Marty ate some of someone else’s pizza
reasonableness
Every time this gets reposted, everyone misses this first word.
This isn’t a maths question.
It’s asking the student to read the question and make an observation if it’s a reasonable question and answer.
And with the information provided it’s not.
I’m sorry, what? There is precisely nothing unreasonable about this question. It has a correct answer that can be found with basic logic
Yeah, most pizzerias sell many sizes. Both answers are valid.
In fact, i would argue making an assumption, in this case about size, without declaring it, is in fact less reasonable.
But it’s perfectly reasonable for Marty to order the bigger pizza because he is a greedy bastard.
This is genuinely baffling. What was that teacher on.
Neither is right: written text is not people, and text without people is either right or wrong until someone read. Only people reading can make the text true, also, you’re a moron.
…it’s just a joke, jeeeez.
that kid passes my class with honors
the teacher is a moron
Same. Question sucks. Teacher is a tool. Kid needs bonus points for a creative solution.
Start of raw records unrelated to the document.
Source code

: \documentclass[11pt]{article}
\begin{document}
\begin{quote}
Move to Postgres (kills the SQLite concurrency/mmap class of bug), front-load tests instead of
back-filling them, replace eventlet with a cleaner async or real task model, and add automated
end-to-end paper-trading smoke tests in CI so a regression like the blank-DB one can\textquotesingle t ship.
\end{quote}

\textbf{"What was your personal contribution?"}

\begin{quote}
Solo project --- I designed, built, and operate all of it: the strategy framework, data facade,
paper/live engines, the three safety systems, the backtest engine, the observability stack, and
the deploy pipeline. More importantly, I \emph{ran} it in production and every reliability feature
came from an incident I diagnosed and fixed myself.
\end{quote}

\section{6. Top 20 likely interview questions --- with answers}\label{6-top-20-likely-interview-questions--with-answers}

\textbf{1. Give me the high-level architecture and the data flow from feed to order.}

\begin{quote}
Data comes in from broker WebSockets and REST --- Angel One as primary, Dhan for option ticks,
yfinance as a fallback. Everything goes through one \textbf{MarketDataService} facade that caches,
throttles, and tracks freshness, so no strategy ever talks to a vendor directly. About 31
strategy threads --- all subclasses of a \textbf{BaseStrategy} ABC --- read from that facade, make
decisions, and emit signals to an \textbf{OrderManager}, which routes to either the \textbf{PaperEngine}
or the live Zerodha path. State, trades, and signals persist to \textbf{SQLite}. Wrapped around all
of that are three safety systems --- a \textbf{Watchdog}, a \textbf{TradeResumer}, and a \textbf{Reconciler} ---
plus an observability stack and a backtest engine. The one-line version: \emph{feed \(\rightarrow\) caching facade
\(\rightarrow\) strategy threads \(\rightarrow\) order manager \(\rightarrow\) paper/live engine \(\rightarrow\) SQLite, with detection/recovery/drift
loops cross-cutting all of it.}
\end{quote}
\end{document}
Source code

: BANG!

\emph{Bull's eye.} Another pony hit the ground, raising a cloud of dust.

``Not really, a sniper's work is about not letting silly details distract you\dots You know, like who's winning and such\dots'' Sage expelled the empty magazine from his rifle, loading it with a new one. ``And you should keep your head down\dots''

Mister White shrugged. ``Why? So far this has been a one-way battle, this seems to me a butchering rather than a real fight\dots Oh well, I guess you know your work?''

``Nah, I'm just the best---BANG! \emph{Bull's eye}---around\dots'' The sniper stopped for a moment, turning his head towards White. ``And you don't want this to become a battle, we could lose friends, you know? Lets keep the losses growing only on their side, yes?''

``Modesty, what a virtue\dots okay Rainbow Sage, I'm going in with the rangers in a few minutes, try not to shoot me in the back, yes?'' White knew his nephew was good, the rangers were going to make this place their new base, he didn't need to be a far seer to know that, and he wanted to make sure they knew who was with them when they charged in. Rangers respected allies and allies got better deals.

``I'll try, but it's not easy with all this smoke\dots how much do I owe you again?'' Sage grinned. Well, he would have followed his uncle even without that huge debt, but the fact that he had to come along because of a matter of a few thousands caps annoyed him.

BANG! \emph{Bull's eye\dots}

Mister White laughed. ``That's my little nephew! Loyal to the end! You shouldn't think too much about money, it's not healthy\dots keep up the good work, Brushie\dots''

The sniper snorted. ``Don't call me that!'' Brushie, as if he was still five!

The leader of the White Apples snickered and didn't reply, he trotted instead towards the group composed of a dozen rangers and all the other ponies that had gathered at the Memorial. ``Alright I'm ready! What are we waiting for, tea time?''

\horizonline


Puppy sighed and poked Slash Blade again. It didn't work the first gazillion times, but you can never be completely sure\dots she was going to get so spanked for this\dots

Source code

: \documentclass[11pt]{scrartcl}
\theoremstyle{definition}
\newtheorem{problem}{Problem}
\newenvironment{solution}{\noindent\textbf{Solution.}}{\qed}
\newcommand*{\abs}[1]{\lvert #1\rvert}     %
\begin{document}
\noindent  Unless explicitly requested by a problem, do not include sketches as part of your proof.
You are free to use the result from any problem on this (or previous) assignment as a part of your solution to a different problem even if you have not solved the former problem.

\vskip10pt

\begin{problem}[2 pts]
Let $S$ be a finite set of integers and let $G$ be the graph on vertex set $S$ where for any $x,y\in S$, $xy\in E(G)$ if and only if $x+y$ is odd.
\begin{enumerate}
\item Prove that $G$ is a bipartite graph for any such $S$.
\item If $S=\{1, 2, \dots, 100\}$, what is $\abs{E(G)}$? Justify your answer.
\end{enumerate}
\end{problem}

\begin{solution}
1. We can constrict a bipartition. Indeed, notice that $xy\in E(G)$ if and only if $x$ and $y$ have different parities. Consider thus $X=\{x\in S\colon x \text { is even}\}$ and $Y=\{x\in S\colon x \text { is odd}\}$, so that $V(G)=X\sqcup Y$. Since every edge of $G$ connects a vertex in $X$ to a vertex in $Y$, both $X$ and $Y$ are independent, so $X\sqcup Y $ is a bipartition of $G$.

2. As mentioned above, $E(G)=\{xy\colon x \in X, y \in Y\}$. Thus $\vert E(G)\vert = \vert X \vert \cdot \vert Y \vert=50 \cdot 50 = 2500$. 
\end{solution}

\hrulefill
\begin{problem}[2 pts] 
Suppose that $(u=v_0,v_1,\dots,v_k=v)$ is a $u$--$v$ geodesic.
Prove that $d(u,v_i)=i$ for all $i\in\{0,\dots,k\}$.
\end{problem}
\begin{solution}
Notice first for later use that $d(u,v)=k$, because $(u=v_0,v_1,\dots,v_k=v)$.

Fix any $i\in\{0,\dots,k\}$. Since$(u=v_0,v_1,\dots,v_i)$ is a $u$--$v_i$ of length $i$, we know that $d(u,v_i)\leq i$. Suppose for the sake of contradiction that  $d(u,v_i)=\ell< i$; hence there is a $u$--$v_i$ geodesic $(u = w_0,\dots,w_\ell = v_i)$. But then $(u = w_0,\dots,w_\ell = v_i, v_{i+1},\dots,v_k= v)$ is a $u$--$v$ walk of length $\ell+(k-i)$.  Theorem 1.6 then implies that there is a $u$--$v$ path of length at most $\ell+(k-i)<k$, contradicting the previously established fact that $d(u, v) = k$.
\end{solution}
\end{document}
This always pissed me off about all formal school. They don’t want a good answer, they don’t even want the correct answer. They want you to give them the answer they previously told you to give them, regardless of all other factors.
Real life doesn’t work like that. In reality, the “correct” answer is anything that completes the objective. In this scenario, the answer provided was reasonable, logical and most importantly, it was not incorrect.
This is bizarre. The info provided in the question was that Marty ate more than Luis, the question was how would that be possible given that Marty ate 4/6 of his while Luis ate 5/6 of his. The answer the kid wrote (Marty’s pizza was bigger than Luis’) is the only possible correct answer.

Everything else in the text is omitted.